Do The Elderly Benefit From The “Fury Of American Medicine?”
I don’t consider myself a right-wing healthcare fear monger, but if I were this study would be worthy of amplification. As reported concisely in the New York Times, from the journal Demography (not previously known to me), population researchers reported that even though elderly Americans have more medical problems than their peers in Britain, older Americans live longer once they make it to 70. Why would this be?
Is it because Americans who reach 70 are “heartier” than Britons, as Columbia University PhD (but now on leave and working at HHS) Sherry Giled says. Or is better survival of the American elderly one of the benefits of the “fury of American medicine?”
Masters of the obvious, as well as American voters, seem to have sided with the lead author, Dr James P. Smith, who says:
“…higher spending in the United States was a stronger explanation. For example, the Netherlands, he said, had a philosophy of “Let nature take its course.”
“There was a backlash,” Mr. Smith said, “and the state began spending a lot more money on health care at older ages. Survival rates went up in the last five years or so. They spent the money and they did extend life spans.”
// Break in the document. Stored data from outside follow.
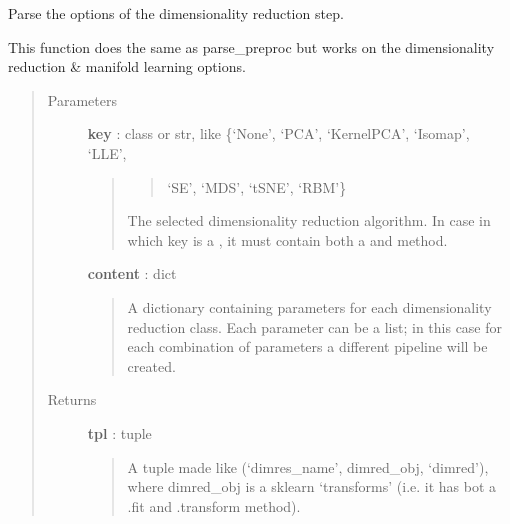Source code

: \documentclass[letterpaper,10pt,english]{sphinxmanual}
\begin{document}
\begin{fulllineitems}
\label{index:adenine.core.define_pipeline.parse_dimred}
Parse the options of the dimensionality reduction step.

This function does the same as parse\_preproc but works on the
dimensionality reduction \& manifold learning options.
\begin{quote}\begin{description}
\item[{Parameters}] \leavevmode
\textbf{key} : class or str, like \{`None', `PCA', `KernelPCA', `Isomap', `LLE',
\begin{quote}
\begin{quote}

`SE', `MDS', `tSNE', `RBM'\}
\end{quote}

The selected dimensionality reduction algorithm. In case in which key
is a , it must contain both a  and  method.
\end{quote}

\textbf{content} : dict
\begin{quote}

A dictionary containing parameters for each dimensionality reduction
class. Each parameter can be a list; in this case for each combination
of parameters a different pipeline will be created.
\end{quote}

\item[{Returns}] \leavevmode
\textbf{tpl} : tuple
\begin{quote}

A tuple made like (`dimres\_name', dimred\_obj, `dimred'), where
dimred\_obj is a sklearn `transforms' (i.e. it has bot a .fit and .transform method).
\end{quote}

\end{description}\end{quote}

\end{fulllineitems}

\end{document}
Others may argue that an extra few years in the late innings of life might not be worth the expensive and often invasive therapy required. Surely this is true in obvious cases of hopeless runs of cancer chemotherapy or defibrillator implantation in end-stage heart disease, but the decision to treat an elderly patient is rarely this discrete, and the value of added years would surely be answered differently at age 75 than 35.
So far, the American electorate fancies the idea that patients and doctors, not government, choose the best course of medical therapy.